* [Requirement]:
Output must match the data below exactly from its first line through the line that contains "of a queue.", with no other line.

Extracted records:
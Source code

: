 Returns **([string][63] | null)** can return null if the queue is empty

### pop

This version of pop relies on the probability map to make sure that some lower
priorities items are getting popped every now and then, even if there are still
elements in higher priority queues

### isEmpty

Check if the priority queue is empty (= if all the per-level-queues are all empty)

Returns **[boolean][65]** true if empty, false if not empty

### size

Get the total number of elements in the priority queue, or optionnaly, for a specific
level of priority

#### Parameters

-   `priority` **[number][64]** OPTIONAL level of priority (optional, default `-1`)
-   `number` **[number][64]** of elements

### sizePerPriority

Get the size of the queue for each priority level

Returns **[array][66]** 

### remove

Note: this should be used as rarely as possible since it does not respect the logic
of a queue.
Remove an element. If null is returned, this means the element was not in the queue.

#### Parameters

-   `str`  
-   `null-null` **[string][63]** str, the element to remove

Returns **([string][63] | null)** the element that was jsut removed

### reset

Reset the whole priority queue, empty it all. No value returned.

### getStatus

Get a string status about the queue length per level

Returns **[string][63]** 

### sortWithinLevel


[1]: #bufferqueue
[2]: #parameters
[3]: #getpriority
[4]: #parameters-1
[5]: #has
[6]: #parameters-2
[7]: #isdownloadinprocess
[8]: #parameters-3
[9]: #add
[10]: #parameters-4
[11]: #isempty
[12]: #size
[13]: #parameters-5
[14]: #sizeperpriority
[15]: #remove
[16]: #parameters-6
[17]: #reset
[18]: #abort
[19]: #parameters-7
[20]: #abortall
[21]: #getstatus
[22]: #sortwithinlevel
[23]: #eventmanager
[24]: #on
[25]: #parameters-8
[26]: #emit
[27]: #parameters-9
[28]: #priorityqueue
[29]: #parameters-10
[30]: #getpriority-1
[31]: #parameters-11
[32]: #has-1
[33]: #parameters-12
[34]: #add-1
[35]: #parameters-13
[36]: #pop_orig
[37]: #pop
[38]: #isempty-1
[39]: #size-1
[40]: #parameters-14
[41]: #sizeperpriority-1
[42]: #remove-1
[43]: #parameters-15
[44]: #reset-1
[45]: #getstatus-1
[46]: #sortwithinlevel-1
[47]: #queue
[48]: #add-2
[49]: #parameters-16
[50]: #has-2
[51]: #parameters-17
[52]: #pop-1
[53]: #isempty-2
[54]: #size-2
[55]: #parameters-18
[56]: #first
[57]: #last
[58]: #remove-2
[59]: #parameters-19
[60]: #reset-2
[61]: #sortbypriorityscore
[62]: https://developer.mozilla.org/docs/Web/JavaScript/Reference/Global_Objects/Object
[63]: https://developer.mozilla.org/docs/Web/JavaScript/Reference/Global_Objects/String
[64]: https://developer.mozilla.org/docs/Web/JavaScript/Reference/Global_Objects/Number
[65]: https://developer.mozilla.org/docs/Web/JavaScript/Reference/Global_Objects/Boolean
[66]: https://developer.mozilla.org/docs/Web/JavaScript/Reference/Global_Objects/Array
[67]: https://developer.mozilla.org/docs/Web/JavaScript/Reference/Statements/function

* [Answer space]:
Source code

: Returns **([string][63] | null)** can return null if the queue is empty

### pop

This version of pop relies on the probability map to make sure that some lower
priorities items are getting popped every now and then, even if there are still
elements in higher priority queues

### isEmpty

Check if the priority queue is empty (= if all the per-level-queues are all empty)

Returns **[boolean][65]** true if empty, false if not empty

### size

Get the total number of elements in the priority queue, or optionnaly, for a specific
level of priority

#### Parameters

-   `priority` **[number][64]** OPTIONAL level of priority (optional, default `-1`)
-   `number` **[number][64]** of elements

### sizePerPriority

Get the size of the queue for each priority level

Returns **[array][66]** 

### remove

Note: this should be used as rarely as possible since it does not respect the logic
of a queue.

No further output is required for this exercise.